* [Task]: Transcribe exactly, and only, the lines that run from the one containing "- BF = 0: 왼쪽 서브트리와 오른쪽 서브트리의 높이가 같다" through the end of the records.

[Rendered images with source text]
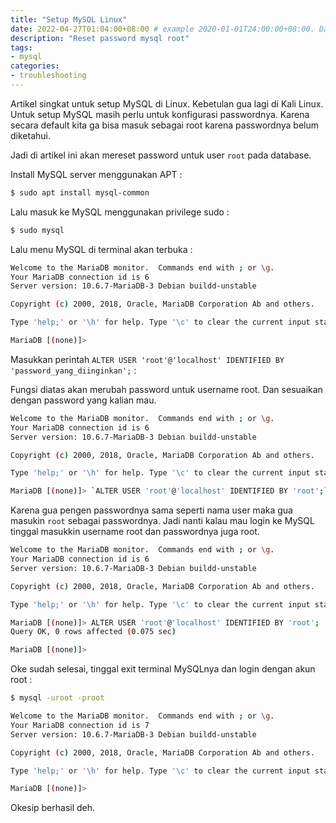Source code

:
 ```yaml
---
title: "Setup MySQL Linux"
date: 2022-04-27T01:04:00+08:00 # example 2020-01-01T24:00:00+08:00. Date should be the current time! you need insert it manually.
description: "Reset password mysql root"
tags:
- mysql
categories:
- troubleshooting
---
```


Artikel singkat untuk setup MySQL di Linux. Kebetulan gua lagi di Kali Linux. Untuk setup MySQL masih perlu untuk konfigurasi passwordnya. Karena secara default kita ga bisa masuk sebagai root karena passwordnya belum diketahui.

Jadi di artikel ini akan mereset password untuk user `root` pada database.

Install MySQL server menggunakan APT :

```bash
$ sudo apt install mysql-common
```

Lalu masuk ke MySQL menggunakan privilege sudo :

```bash
$ sudo mysql
```

Lalu menu MySQL di terminal akan terbuka :

```bash
Welcome to the MariaDB monitor.  Commands end with ; or \g.
Your MariaDB connection id is 6
Server version: 10.6.7-MariaDB-3 Debian buildd-unstable

Copyright (c) 2000, 2018, Oracle, MariaDB Corporation Ab and others.

Type 'help;' or '\h' for help. Type '\c' to clear the current input statement.

MariaDB [(none)]> 
```

Masukkan perintah `ALTER USER 'root'@'localhost' IDENTIFIED BY 'password_yang_diinginkan';` :

Fungsi diatas akan merubah password untuk username root. Dan sesuaikan dengan password yang kalian mau.

```bash
Welcome to the MariaDB monitor.  Commands end with ; or \g.
Your MariaDB connection id is 6
Server version: 10.6.7-MariaDB-3 Debian buildd-unstable

Copyright (c) 2000, 2018, Oracle, MariaDB Corporation Ab and others.

Type 'help;' or '\h' for help. Type '\c' to clear the current input statement.

MariaDB [(none)]> `ALTER USER 'root'@'localhost' IDENTIFIED BY 'root';`
```

Karena gua pengen passwordnya sama seperti nama user maka gua masukin `root` sebagai passwordnya. Jadi nanti kalau mau login ke MySQL tinggal masukkin username root dan passwordnya juga root.

```bash
Welcome to the MariaDB monitor.  Commands end with ; or \g.
Your MariaDB connection id is 6
Server version: 10.6.7-MariaDB-3 Debian buildd-unstable

Copyright (c) 2000, 2018, Oracle, MariaDB Corporation Ab and others.

Type 'help;' or '\h' for help. Type '\c' to clear the current input statement.

MariaDB [(none)]> ALTER USER 'root'@'localhost' IDENTIFIED BY 'root';
Query OK, 0 rows affected (0.075 sec)

MariaDB [(none)]> 
```

Oke sudah selesai, tinggal exit terminal MySQLnya dan login dengan akun root :

```bash
$ mysql -uroot -proot

Welcome to the MariaDB monitor.  Commands end with ; or \g.
Your MariaDB connection id is 7
Server version: 10.6.7-MariaDB-3 Debian buildd-unstable

Copyright (c) 2000, 2018, Oracle, MariaDB Corporation Ab and others.

Type 'help;' or '\h' for help. Type '\c' to clear the current input statement.

MariaDB [(none)]> 
```

Okesip berhasil deh.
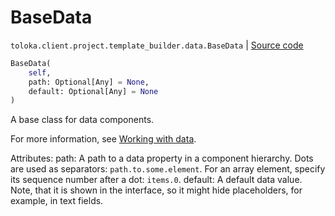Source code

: # BaseData
`toloka.client.project.template_builder.data.BaseData` | [Source code](https://github.com/Toloka/toloka-kit/blob/v1.2.0/src/client/project/template_builder/data.py#L29)

```python
BaseData(
    self,
    path: Optional[Any] = None,
    default: Optional[Any] = None
)
```

A base class for data components.


For more information, see [Working with data](https://toloka.ai/docs/template-builder/operations/work-with-data).

 Attributes:
    path: A path to a data property in a component hierarchy.
        Dots are used as separators: `path.to.some.element`.
        For an array element, specify its sequence number after a dot: `items.0`.
    default: A default data value.
        Note, that it is shown in the interface, so it might hide placeholders, for example, in text fields.

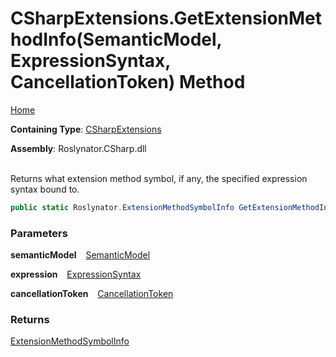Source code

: # CSharpExtensions\.GetExtensionMethodInfo\(SemanticModel, ExpressionSyntax, CancellationToken\) Method

[Home](../../../../README.md)

**Containing Type**: [CSharpExtensions](../README.md)

**Assembly**: Roslynator\.CSharp\.dll

\
Returns what extension method symbol, if any, the specified expression syntax bound to\.

```csharp
public static Roslynator.ExtensionMethodSymbolInfo GetExtensionMethodInfo(this Microsoft.CodeAnalysis.SemanticModel semanticModel, Microsoft.CodeAnalysis.CSharp.Syntax.ExpressionSyntax expression, System.Threading.CancellationToken cancellationToken = default)
```

### Parameters

**semanticModel** &ensp; [SemanticModel](https://docs.microsoft.com/en-us/dotnet/api/microsoft.codeanalysis.semanticmodel)

**expression** &ensp; [ExpressionSyntax](https://docs.microsoft.com/en-us/dotnet/api/microsoft.codeanalysis.csharp.syntax.expressionsyntax)

**cancellationToken** &ensp; [CancellationToken](https://docs.microsoft.com/en-us/dotnet/api/system.threading.cancellationtoken)

### Returns

[ExtensionMethodSymbolInfo](../../../ExtensionMethodSymbolInfo/README.md)

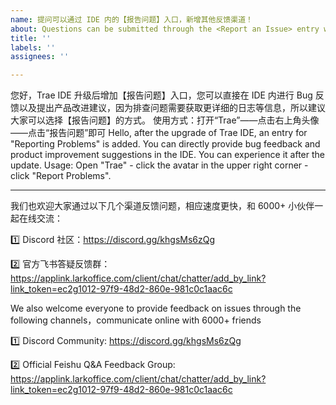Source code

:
 ```yaml
---
name: 提问可以通过 IDE 内的【报告问题】入口，新增其他反馈渠道！
about: Questions can be submitted through the <Report an Issue> entry within the IDE, and additional feedback channels will be added! 
title: ''
labels: ''
assignees: ''

---
```


您好，Trae IDE 升级后增加【报告问题】入口，您可以直接在 IDE 内进行 Bug 反馈以及提出产品改进建议，因为排查问题需要获取更详细的日志等信息，所以建议大家可以选择【报告问题】的方式。
使用方式：打开“Trae”——点击右上角头像——点击“报告问题”即可
Hello, after the upgrade of Trae IDE, an entry for "Reporting Problems" is added. You can directly provide bug feedback and product improvement suggestions in the IDE. You can experience it after the update.
Usage: Open "Trae" - click the avatar in the upper right corner - click "Report Problems".

---
我们也欢迎大家通过以下几个渠道反馈问题，相应速度更快，和 6000+ 小伙伴一起在线交流：

1️⃣ Discord 社区：https://discord.gg/khgsMs6zQg

2️⃣ 官方飞书答疑反馈群：https://applink.larkoffice.com/client/chat/chatter/add_by_link?link_token=ec2g1012-97f9-48d2-860e-981c0c1aac6c

We also welcome everyone to provide feedback on issues through the following channels，communicate online with 6000+ friends 

1️⃣ Discord Community: https://discord.gg/khgsMs6zQg

2️⃣ Official Feishu Q&A Feedback Group: https://applink.larkoffice.com/client/chat/chatter/add_by_link?link_token=ec2g1012-97f9-48d2-860e-981c0c1aac6c
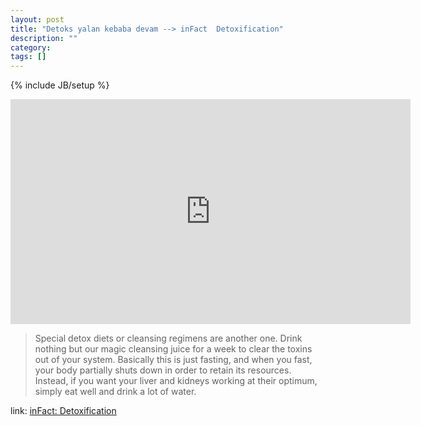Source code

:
 ```yaml
---
layout: post
title: "Detoks yalan kebaba devam --> inFact  Detoxification"
description: ""
category: 
tags: []
---
```

{% include JB/setup %}

<div><iframe width="640" height="360" src="http://www.youtube.com/embed/3FX_oJ8MCTY?feature=player_embedded" frameborder="0" allowfullscreen="true"></iframe></div>

> Special detox diets or cleansing regimens are another one. Drink nothing but our magic cleansing juice for a week to clear the toxins out of your system. Basically this is just fasting, and when you fast, your body partially shuts down in order to retain its resources. Instead, if you want your liver and kidneys working at their optimum, simply eat well and drink a lot of water.

link: [inFact: Detoxification](http://infactvideo.com/episode/02/02/)
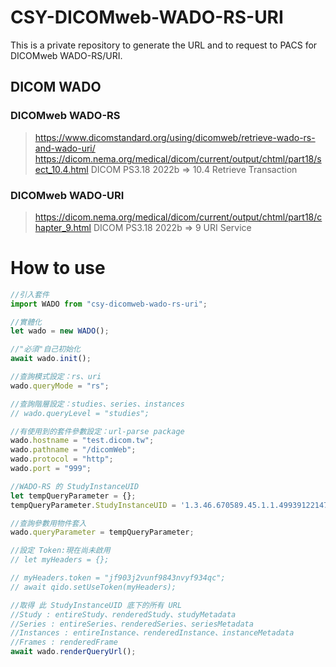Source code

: # CSY-DICOMweb-WADO-RS-URI
This is a private repository to generate the URL and to request to PACS for DICOMweb WADO-RS/URI.

## DICOM WADO
### DICOMweb WADO-RS
> https://www.dicomstandard.org/using/dicomweb/retrieve-wado-rs-and-wado-uri/
> https://dicom.nema.org/medical/dicom/current/output/chtml/part18/sect_10.4.html
DICOM PS3.18 2022b => 10.4 Retrieve Transaction

### DICOMweb WADO-URI
> https://dicom.nema.org/medical/dicom/current/output/chtml/part18/chapter_9.html
DICOM PS3.18 2022b => 9 URI Service


# How to use
```javascript
//引入套件
import WADO from "csy-dicomweb-wado-rs-uri";

//實體化
let wado = new WADO();

//"必須"自己初始化
await wado.init();

//查詢模式設定：rs、uri
wado.queryMode = "rs";

//查詢階層設定：studies、series、instances
// wado.queryLevel = "studies";

//有使用到的套件參數設定：url-parse package
wado.hostname = "test.dicom.tw";
wado.pathname = "/dicomWeb";
wado.protocol = "http";
wado.port = "999";

//WADO-RS 的 StudyInstanceUID
let tempQueryParameter = {};
tempQueryParameter.StudyInstanceUID = '1.3.46.670589.45.1.1.4993912214784.1.5436.1538560373543';

//查詢參數用物件套入
wado.queryParameter = tempQueryParameter;

//設定 Token:現在尚未啟用
// let myHeaders = {};

// myHeaders.token = "jf903j2vunf9843nvyf934qc";
// await qido.setUseToken(myHeaders);

//取得 此 StudyInstanceUID 底下的所有 URL
//Study : entireStudy、renderedStudy、studyMetadata
//Series : entireSeries、renderedSeries、seriesMetadata
//Instances : entireInstance、renderedInstance、instanceMetadata
//Frames : renderedFrame
await wado.renderQueryUrl();



```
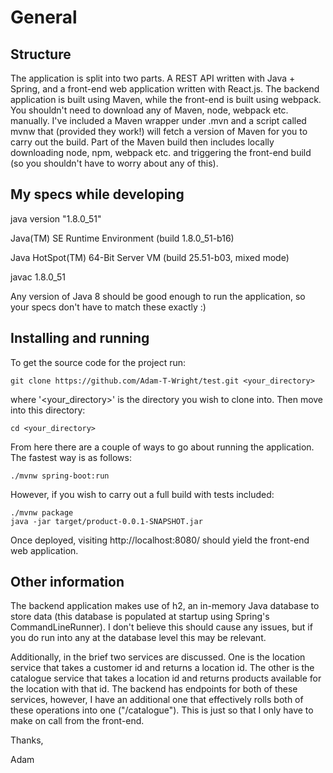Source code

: # General

## Structure

The application is split into two parts. A REST API written with Java +
Spring, and a front-end web application written with React.js. The
backend application is built using Maven, while the front-end is built 
using webpack. You shouldn't need to download any of Maven, node, 
webpack etc. manually. I've included a Maven wrapper under .mvn and a 
script called mvnw that (provided they work!) will fetch a version of 
Maven for you to carry out the build. Part of the Maven build then 
includes locally downloading node, npm, webpack etc. and triggering the 
front-end build (so you shouldn't have to worry about any of this).

## My specs while developing

java version "1.8.0_51"

Java(TM) SE Runtime Environment (build 1.8.0_51-b16)

Java HotSpot(TM) 64-Bit Server VM (build 25.51-b03, mixed mode)

javac 1.8.0_51

Any version of Java 8 should be good enough to run the application, so
your specs don't have to match these exactly :)

## Installing and running

To get the source code for the project run:

```
git clone https://github.com/Adam-T-Wright/test.git <your_directory>
```

where '<your_directory>' is the directory you wish to clone into. Then 
move into this directory:

```
cd <your_directory>
```
 
From here there are a couple of ways to go about running the 
application. The fastest way is as follows:

```
./mvnw spring-boot:run
```

However, if you wish to carry out a full build with tests included:

```
./mvnw package
java -jar target/product-0.0.1-SNAPSHOT.jar
```

Once deployed, visiting http://localhost:8080/ should yield the 
front-end web application.

## Other information

The backend application makes use of h2, an in-memory Java database to
store data (this database is populated at startup using Spring's 
CommandLineRunner). I don't believe this should cause any issues, but
if you do run into any at the database level this may be relevant.

Additionally, in the brief two services are discussed. One is the
location service that takes a customer id and returns a location id.
The other is the catalogue service that takes a location id and returns
products available for the location with that id. The backend has 
endpoints for both of these services, however, I have an additional one 
that effectively rolls both of these operations into one ("/catalogue"). 
This is just so that I only have to make on call from the front-end.

Thanks,

Adam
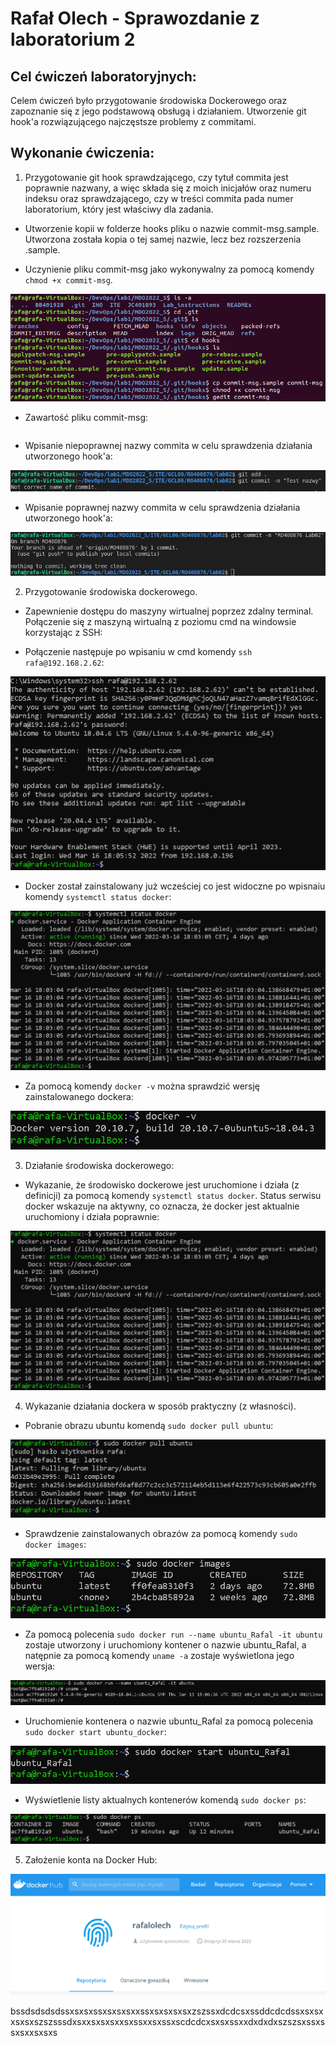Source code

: # Rafał Olech - Sprawozdanie z laboratorium 2

## Cel ćwiczeń laboratoryjnych:

Celem ćwiczeń było przygotowanie środowiska Dockerowego oraz zapoznanie się z jego podstawową obsługą i działaniem. Utworzenie git hook'a rozwiązującego najczęstsze problemy z commitami. 

## Wykonanie ćwiczenia:

1. Przygotowanie git hook sprawdzającego, czy tytuł commita jest poprawnie nazwany, a więc składa się z moich inicjałów oraz numeru indeksu oraz sprawdzającego, czy w treści commita pada numer laboratorium, który jest właściwy dla zadania.


 * Utworzenie kopii w folderze hooks pliku o nazwie commit-msg.sample. Utworzona została kopia o tej samej nazwie, lecz bez rozszerzenia .sample.


 * Uczynienie pliku commit-msg jako wykonywalny za pomocą komendy `chmod +x commit-msg`.    

![img](lab2_1.png)


 * Zawartość pliku commit-msg:


```bash

```

 * Wpisanie niepoprawnej nazwy commita w celu sprawdzenia działania utworzonego hook'a:

 ![img](lab2_6.png)


 * Wpisanie poprawnej nazwy commita w celu sprawdzenia działania utworzonego hook'a:

 ![img](lab2_7.png)




2. Przygotowanie środowiska dockerowego.


 * Zapewnienie dostępu do maszyny wirtualnej poprzez zdalny terminal. Połączenie się z maszyną wirtualną z poziomu cmd na windowsie korzystając z SSH:


 * Połączenie następuje po wpisaniu w cmd komendy `ssh rafa@192.168.2.62`:

 ![img](lab2_ssh.PNG)


 * Docker został zainstalowany już wcześciej co jest widoczne po wpisnaiu komendy `systemctl status docker`:

 ![img](lab2_docker.PNG)


 * Za pomocą komendy `docker -v` można sprawdzić wersję zainstalowanego dockera:

 ![img](lab2_deocker_v.PNG)



3. Działanie środowiska dockerowego:

 * Wykazanie, że środowisko dockerowe jest uruchomione i działa (z definicji) za pomocą komendy `systemctl status docker`. Status serwisu docker wskazuje na aktywny, co oznacza, że docker jest aktualnie uruchomiony i działa poprawnie:

 ![img](lab2_docker.PNG)



4. Wykazanie działania dockera w sposób praktyczny (z własności).

 * Pobranie obrazu ubuntu komendą `sudo docker pull ubuntu`:

 ![img](lab2_obraz_ubuntu.PNG)


 * Sprawdzenie zainstalowanych obrazów za pomocą komendy `sudo docker images`:

 ![img](lab2_obrazy.PNG)


 * Za pomocą polecenia `sudo docker run --name ubuntu_Rafal -it ubuntu` zostaje utworzony i uruchomiony kontener o nazwie ubuntu_Rafal, a natępnie za pomocą komendy `uname -a` zostaje wyświetlona jego wersja:

 ![img](ubuntu_uruchomienie.PNG)


 * Uruchomienie kontenera o nazwie ubuntu_Rafal za pomocą polecenia `sudo docker start ubuntu_docker`:

 ![img](docker_start.PNG)


 * Wyświetlenie listy aktualnych kontenerów komendą `sudo docker ps`:

 ![img](aktualne_kontenery.PNG)



 5. Założenie konta na Docker Hub:

 ![img](dockerHub.PNG)

 bssdsdsdsdssxsxsxssxsxsxsxxssxsxsxsxsxzszssxdcdcsxssddcdcdssxsxsxxsxsxszszsssdxsxxsxsxsxxsxssxxsxssxscdcdcxsxsxssxxdxdxdxszszsxssxssxsxxsxsxs



























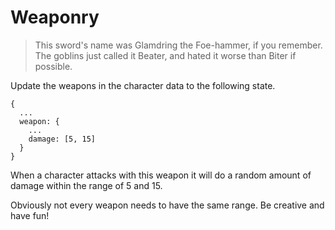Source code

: # Weaponry

> This sword's name was Glamdring the Foe-hammer, if you remember. The goblins just called it Beater, and hated it worse than Biter if possible.

Update the weapons in the character data to the following state.

```
{
  ...
  weapon: {
    ...
    damage: [5, 15]
  }
}
```

When a character attacks with this weapon it will do a random amount of damage within the range of 5 and 15.

Obviously not every weapon needs to have the same range. Be creative and have fun!
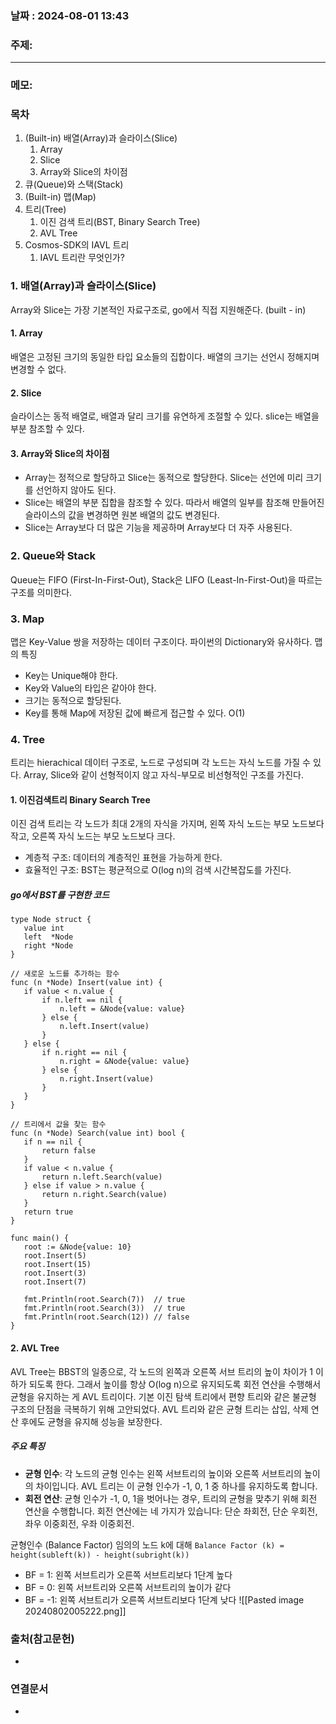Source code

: 
### 날짜 : 2024-08-01 13:43

### 주제: 

---
### 메모: 
### 목차

1. (Built-in) 배열(Array)과 슬라이스(Slice)
    1. Array
    2. Slice
    3. Array와 Slice의 차이점
2. 큐(Queue)와 스택(Stack)
3. (Built-in) 맵(Map)
4. 트리(Tree)
    1. 이진 검색 트리(BST, Binary Search Tree)
    2. AVL Tree
5. Cosmos-SDK의 IAVL 트리
    1. IAVL 트리란 무엇인가?

### 1. 배열(Array)과 슬라이스(Slice)
Array와 Slice는 가장 기본적인 자료구조로, go에서 직접 지원해준다. (built - in)
#### 1. Array
배열은 고정된 크기의 동일한 타입 요소들의 집합이다. 배열의 크기는 선언시 정해지며 변경할 수 없다.

#### 2. Slice 
슬라이스는 동적 배열로, 배열과 달리 크기를 유연하게 조절할 수 있다.
slice는 배열을 부분 참조할 수 있다.

#### 3. Array와 Slice의 차이점
- Array는 정적으로 할당하고 Slice는 동적으로 할당한다. Slice는 선언에 미리 크기를 선언하지 않아도 된다.
- Slice는 배열의 부분 집합을 참조할 수 있다. 따라서 배열의 일부를 참조해 만들어진 슬라이스의 값을 변경하면 원본 배열의 값도 변경된다.
- Slice는 Array보다 더 많은 기능을 제공하며 Array보다 더 자주 사용된다.

### 2. Queue와 Stack
Queue는 FIFO (First-In-First-Out), Stack은 LIFO (Least-In-First-Out)을 따르는 구조를 의미한다.

### 3. Map
맵은 Key-Value 쌍을 저장하는 데이터 구조이다. 파이썬의 Dictionary와 유사하다. 
맵의 특징
- Key는 Unique해야 한다.
- Key와 Value의 타입은 같아야 한다.
- 크기는 동적으로 할당된다.
- Key를 통해 Map에 저장된 값에 빠르게 접근할 수 있다. O(1)

### 4. Tree
트리는 hierachical 데이터 구조로, 노드로 구성되며 각 노드는 자식 노드를 가질 수 있다.
Array, Slice와 같이 선형적이지 않고 자식-부모로 비선형적인 구조를 가진다.

#### 1. 이진검색트리 Binary Search Tree
이진 검색 트리는 각 노드가 최대 2개의 자식을 가지며, 
왼쪽 자식 노드는 부모 노드보다 작고,
오른쪽 자식 노드는 부모 노드보다 크다.
- 계층적 구조: 데이터의 계층적인 표현을 가능하게 한다.
- 효율적인 구조: BST는 평균적으로 O(log n)의 검색 시간복잡도를 가진다.
##### go에서 BST를 구현한 코드
 ```
type Node struct {
	value int
	left  *Node
	right *Node
}

// 새로운 노드를 추가하는 함수
func (n *Node) Insert(value int) {
	if value < n.value {
		if n.left == nil {
			n.left = &Node{value: value}
		} else {
			n.left.Insert(value)
		}
	} else {
		if n.right == nil {
			n.right = &Node{value: value}
		} else {
			n.right.Insert(value)
		}
	}
}

// 트리에서 값을 찾는 함수
func (n *Node) Search(value int) bool {
	if n == nil {
		return false
	}
	if value < n.value {
		return n.left.Search(value)
	} else if value > n.value {
		return n.right.Search(value)
	}
	return true
}

func main() {
	root := &Node{value: 10}
	root.Insert(5)
	root.Insert(15)
	root.Insert(3)
	root.Insert(7)

	fmt.Println(root.Search(7))  // true
    fmt.Println(root.Search(3))  // true
	fmt.Println(root.Search(12)) // false
}
```

#### 2. AVL Tree
AVL Tree는 BBST의 일종으로, 각 노드의 왼쪽과 오른쪽 서브 트리의 높이 차이가 1 이하가 되도록 한다. 그래서 높이를 항상 O(log n)으로 유지되도록 회전 연산을 수행해서 균형을 유지하는 게 AVL 트리이다.
기본 이진 탐색 트리에서 편향 트리와 같은 불균형 구조의 단점을 극복하기 위해 고안되었다.
AVL 트리와 같은 균형 트리는 삽입, 삭제 연산 후에도 균형을 유지해 성능을 보장한다.
##### 주요 특징
- **균형 인수**: 각 노드의 균형 인수는 왼쪽 서브트리의 높이와 오른쪽 서브트리의 높이의 차이입니다. AVL 트리는 이 균형 인수가 -1, 0, 1 중 하나를 유지하도록 합니다.
- **회전 연산**: 균형 인수가 -1, 0, 1을 벗어나는 경우, 트리의 균형을 맞추기 위해 회전 연산을 수행합니다. 회전 연산에는 네 가지가 있습니다: 단순 좌회전, 단순 우회전, 좌우 이중회전, 우좌 이중회전.

균형인수 (Balance Factor)
임의의 노드 k에 대해 
```Balance Factor (k) = height(subleft(k)) - height(subright(k))```
- BF = 1: 왼쪽 서브트리가  오른쪽 서브트리보다 1단계 높다
- BF = 0: 왼쪽 서브트리와 오른쪽 서브트리의 높이가 같다
- BF = -1: 왼쪽 서브트리가 오른쪽 서브트리보다 1단계 낮다
![[Pasted image 20240802005222.png]]


### 출처(참고문헌)
-

### 연결문서
-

* [Reply]:
- BF = 0: 왼쪽 서브트리와 오른쪽 서브트리의 높이가 같다
- BF = -1: 왼쪽 서브트리가 오른쪽 서브트리보다 1단계 낮다
![[Pasted image 20240802005222.png]]


### 출처(참고문헌)
-

### 연결문서
-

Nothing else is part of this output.